Yes, the issue of proper names is indeed the most relentless and cruel question found in this story. Enter the astronomer’s or the botanist’s name in a search engine – you know, those pilots that guarantee safe navigation on the oily seas of the internet – and you’ll come across their research studies without fail. Follow the links on the extraordinary Syrian artist Najah Albukaï and it will inevitably lead you to others who captured such horror, from Francisco de Goya to Zoran Mušič. But the rest of them? The anonymous ones in the screenshots? The ones whose undefined shapes we can only guess at from beneath the shrouds of our indifference. Those who have already disappeared in the heap of life jackets? Did they even have time to set down their bags?
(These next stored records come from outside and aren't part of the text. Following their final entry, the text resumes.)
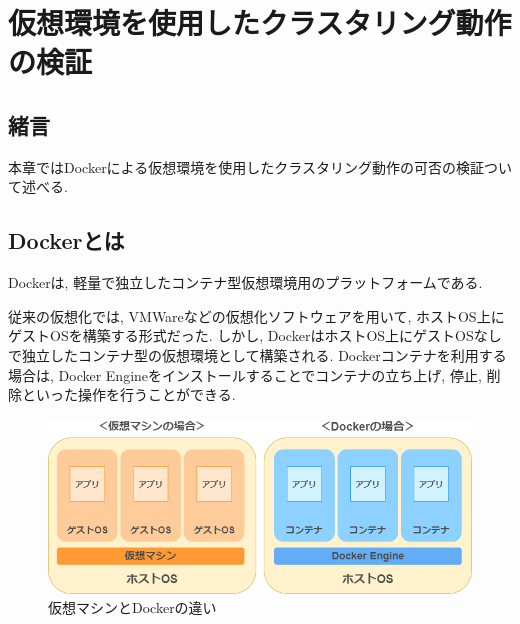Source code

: \chapter{仮想環境を使用したクラスタリング動作の検証}
\label{chap:fourth}

\section{緒言}
本章ではDockerによる仮想環境を使用したクラスタリング動作の可否の検証ついて述べる.





\section{Dockerとは}
Dockerは, 軽量で独立したコンテナ型仮想環境用のプラットフォームである.

従来の仮想化では, VMWareなどの仮想化ソフトウェアを用いて, ホストOS上にゲストOSを構築する形式だった.
しかし, DockerはホストOS上にゲストOSなしで独立したコンテナ型の仮想環境として構築される.
Dockerコンテナを利用する場合は, Docker Engineをインストールすることでコンテナの立ち上げ, 停止, 削除といった操作を行うことができる.

\begin{figure}[H]
  \begin{center}
    \includegraphics[width=120mm]{sotu/figure/docker-vmware.png}
    \caption{仮想マシンとDockerの違い \cite{3}}
    \label{4-p1}
  \end{center}
\end{figure}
There are, here and there, a few tents, shacks huts, and makeshift shelters – habitats, in spite of everything, where fragile bodies curl up, and which are as if secret-ed by their very word. I don’t know why, but when I see them, I think of the poet Francis Ponge, whose work The Nature of Things rages against inattention. The monuments of men resemble “great emaciated bones”, “the most enormous cathedrals merely spew out a shapeless throng of ants”, he wrote in “Notes for a Sea Shell”. These skeletons would only find favour in the eyes of the poet if he saw an enormous colossus “in flesh and blood” emerge from the Colosseum like a mollusc from its shell. But in the meantime, he would prefer the oversized impression this little thing in the shell makes once it is placed “on a spread of sand”. “Instead of those gigantic monuments which testify only to the grotesque disparity between his imagination and his person … I wish that man carved out a sort of niche or shell to his own measure, an object very different from the mollusc form yet similarly proportioned.”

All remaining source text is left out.